Historians: Coronavirus Failure And Capitol Riot Will Define Trump’s Presidency

@alexvhenderson
Historians: Coronavirus Failure And Capitol Riot Will Define Trump’s Presidency

Reprinted with permission from Alternet

On Saturday, February 13, former President Donald Trump's second impeachment trial ended when seven Republican senators and all 50 Democratic senators voted to convict him for "incitement to insurrection" — which was a majority of senators voting "guilty" but was still ten votes short of the two-thirds majority needed for a conviction in an impeachment trial. A talking point coming from some far-right pundits is that Trump has once again been exonerated, but in an article published by USA Today on February 15, journalist David Jackson stresses that history is likely to judge Trump quite unfavorably.

During Trump's second impeachment trial, Democratic impeachment managers — including Rep. Jamie Raskin of Maryland — presented a mountain of damning evidence showing that Trump encouraged the January 6 assault on the U.S. Capitol Building by a mob of far-right insurrectionists, including members of the Proud Boys, militia extremists and supporters of the QAnon conspiracy cult.

Author and historian Brenda Wineapple, author of The Impeachers: The Trial of Andrew Johnson and the Dream of a Just Nation, told USA Today, "[Trump] knew exactly what he was doing and why he was doing it.
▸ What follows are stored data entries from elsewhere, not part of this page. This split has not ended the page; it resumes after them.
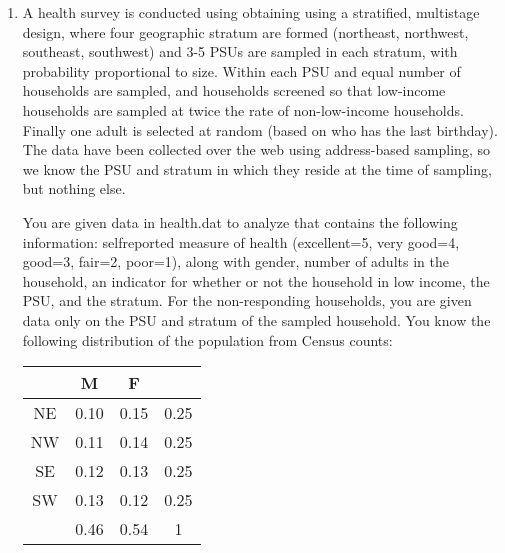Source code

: \documentclass[12pt]{article}
\begin{document}
\begin{enumerate}
\begin{enumerate}[itemsep=5ex]
\item Compute the mean height and associated standard error using the complete case data {\bf [5 pt]}

\item Compute the mean height and associated standard error using a single imputation hot desk {\bf [5 pt]}

\item Compute the mean height and associated standard error using multiple imputation with 20 imputed datasets. You may do this “by hand” following the algorithm from class, or use on of the software packages for MI. Explain your choice of imputation model. {\bf [15 pt]}

\end{enumerate}

\item A health survey is conducted using obtaining using a stratified, multistage design, where four geographic stratum are formed (northeast, northwest, southeast, southwest) and 3-5 PSUs are sampled in each stratum, with probability proportional to size. Within each PSU and equal number of households are sampled, and households screened so that low-income households are sampled at twice the rate of non-low-income households. Finally one adult is selected at random (based on who has the last birthday). The data have been collected over the web using address-based sampling, so we know the PSU and stratum in which they reside at the time of sampling, but nothing else.
\vspace{0.5cm}

You are given data in health.dat to analyze that contains the following information: selfreported measure of health (excellent=5, very good=4, good=3, fair=2, poor=1), along with gender, number of adults in the household, an indicator for whether or not the household in low income, the PSU, and the stratum. For the non-responding households, you are given data only on the PSU and stratum of the sampled household. You know the following distribution of the population from Census counts:

\begin{table}[!th]
\centering
\begin{tabular}{c c c | c}
& M & F & \\ \hline
NE & 0.10 & 0.15 & 0.25 \\
NW & 0.11 & 0.14 & 0.25 \\
SE & 0.12 & 0.13 & 0.25 \\
SW & 0.13 & 0.12 & 0.25 \\ \hline
& 0.46 & 0.54 & 1 \\ \hline
\end{tabular}
\end{table}


\end{enumerate}
\end{document}
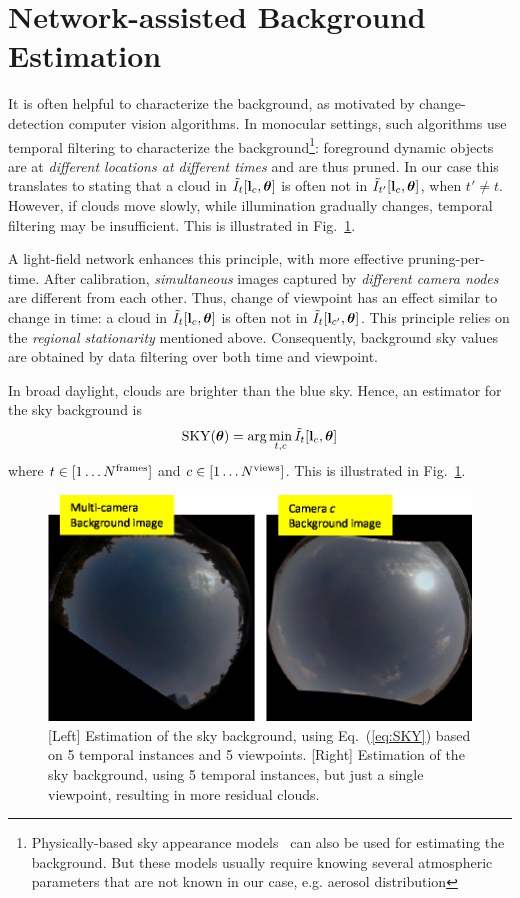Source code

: \documentclass[runningheads]{llncs}
\begin{document}
\section{Network-assisted Background Estimation}
\label{sec:background}

It is often helpful to characterize the background, as motivated by change-detection computer vision algorithms. In monocular settings, such algorithms use temporal filtering to characterize the background\footnote{Physically-based sky appearance models~\cite{hosek2012analytic} can also be used for estimating the background. But these models usually require knowing several atmospheric parameters that are not known in our case, e.g. aerosol distribution}: foreground dynamic objects are at {\em different locations at different times} and are thus pruned. In our case this translates to stating that a cloud in
$\tilde I_t[{\bf l}_c,{\bm \theta}]$ is often not in
$\tilde I_{t'}[{\bf l}_c,{\bm \theta}]$, when $t'\neq t$. However, if clouds move slowly, while illumination gradually changes, temporal filtering may be insufficient. This is illustrated in Fig.~\ref{fig:sky}.

A light-field network enhances this principle, with more effective pruning-per-time. After calibration, {\em simultaneous} images captured by {\em different camera nodes} are different from each other. Thus, change of viewpoint has an effect similar to change in time: a cloud in
$\tilde I_t[{\bf l}_c,{\bm \theta}]$ is often not in $\tilde I_t[{\bf l}_{c'},{\bm \theta}]$. This principle relies on the {\em regional stationarity} mentioned above. Consequently, background sky values are obtained by data filtering over both time and viewpoint.

In broad daylight, clouds are brighter than the blue sky. Hence, an estimator for the sky background is
\begin{equation}
 {\rm SKY}({\bm \theta})= \arg\min_{t,c} \tilde I_t[{\bf l}_c,{\bm \theta}]
 \label{eq:SKY}
\end{equation}
where $t\in[1\ldots N^{\rm frames}]$ and $c\in[1\ldots N^{\rm views}]$.
This is illustrated in Fig.~\ref{fig:sky}.
\begin{figure}[t!]
\begin{center}
   \includegraphics[width=0.5\linewidth]{figures/Background.eps}
\end{center}
   \vspace{-0.6cm}
   \caption{[Left] Estimation of the sky background, using Eq.~(\ref{eq:SKY}) based on 5 temporal
   instances and 5 viewpoints. [Right] Estimation of the sky background, using 5 temporal
   instances, but just a single viewpoint, resulting in more residual clouds.}
\label{fig:sky}
\end{figure}
\end{document}
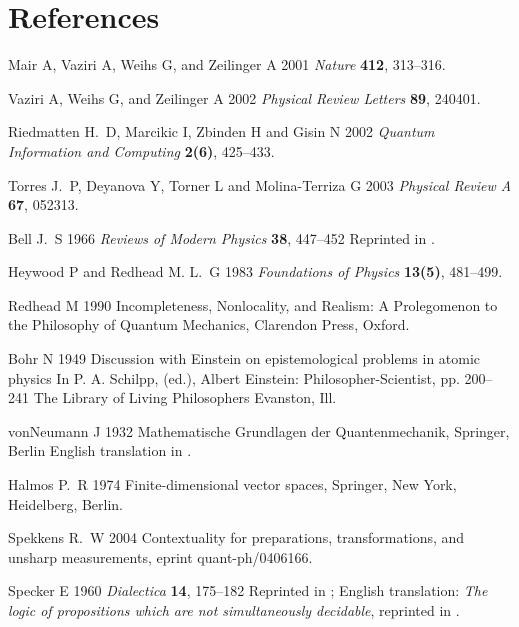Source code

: \documentclass[12pt]{iopart}
\begin{document}
%
%
%
%
%
%
%
\section*{References}

\begin{thebibliography}{10}

Mair A, Vaziri A, Weihs G,   and Zeilinger A 2001
{\em Nature} {\bf 412}, 313--316.

Vaziri A, Weihs G,   and Zeilinger A 2002
{\em Physical Review Letters} {\bf 89}, 240401.

Riedmatten H.~D, Marcikic I, Zbinden H  and Gisin N 2002
{\em Quantum Information and Computing} {\bf 2(6)}, 425--433.

Torres J.~P, Deyanova Y, Torner L  and Molina-Terriza G 2003
{\em Physical Review A} {\bf 67}, 052313.

Bell J.~S 1966
{\em Reviews of Modern Physics} {\bf 38}, 447--452
Reprinted in \cite[pp. 1-13]{bell-87}.

Heywood P and Redhead M. L.~G 1983
{\em Foundations of Physics} {\bf 13(5)}, 481--499.

Redhead M 1990
Incompleteness, Nonlocality, and Realism: A Prolegomenon to the Philosophy of
  Quantum Mechanics,
Clarendon Press, Oxford.

Bohr N 1949
Discussion with {E}instein on epistemological problems in atomic physics
In P. A. Schilpp, (ed.), {A}lbert {E}instein: Philosopher-Scientist,  pp.
  200--241 The Library of Living Philosophers Evanston, Ill.

vonNeumann J 1932
Mathematische Grundlagen der Quantenmechanik,
Springer, Berlin
{E}nglish translation in \cite{v-neumann-55}.

Halmos P.~R 1974
Finite-dimensional vector spaces,
Springer, New York, Heidelberg, Berlin.

Spekkens R.~W 2004
Contextuality for preparations, transformations, and unsharp measurements,
eprint quant-ph/0406166.

Specker E 1960
{\em Dialectica} {\bf 14}, 175--182
Reprinted in \cite[pp. 175--182]{specker-ges}; {E}nglish translation: {\it The
  logic of propositions which are not simultaneously decidable}, reprinted in
  \cite[pp. 135-140]{hooker}.


\end{thebibliography}
\end{document}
Trump moved from demagoguery to tyranny."

Johnson, during the 1860s, was the first president in U.S. history to be impeached. But like President Bill Clinton in 1999 and Trump in both 2020 and 2021, Johnson was acquitted during his impeachment trial.

The January 6 insurrection is only one of the reasons why historians will view Trump unfavorably, according to Jackson.

Jackson explains, "Many historians had already said Trump would rank low for a tumultuous single term that included the COVID-19 pandemic, a previous impeachment, lies about his actions and those of others, business conflicts of interest and alienation of global allies."

Historian Chris Whipple, author of The Gatekeepers: How the White House Chiefs of Staff Define Every Presidency, told USA Today that Trump will be best remembered for two tragedies: "his fumbling of a lethal pandemic that cost half a million American lives, and his incitement of a bloody insurrection against a free and fair election."

"Weighed against those twin legacies," Whipple said, "nothing else will matter."

According to historian Jennifer Mercieca — author of Demagogue for President: The Rhetorical Genius of Donald Trump — Trump "will be remembered as the president who prevented the peaceful transition of power." Mercieca told USA Today that Trump "refused to accept that he lost. He spread conspiracy theory, threatened officials and called his loyal followers to Washington and incited insurrection."

Timothy Naftali, a presidential historian who teachers at New York University, slammed Trump as "the worst president in history" and stressed that he was "grossly derelict" during the COVID-19 pandemic. But Alvin S. Felzenberg, author of The Leaders We Deserved (and a Few We Didn't): Rethinking the Presidential Rating Game, believes that Trump at least deserves credit for addressing the loss of manufacturing jobs in the U.S. and trade deals that didn't benefit the American working class.

Nonetheless, Felzenberg also believes that Trump "spent four years creating carnage, or at least allowing it" and told USA Today that Trump's reputation is "certainly in the bottom tier" and "maybe at the bottom."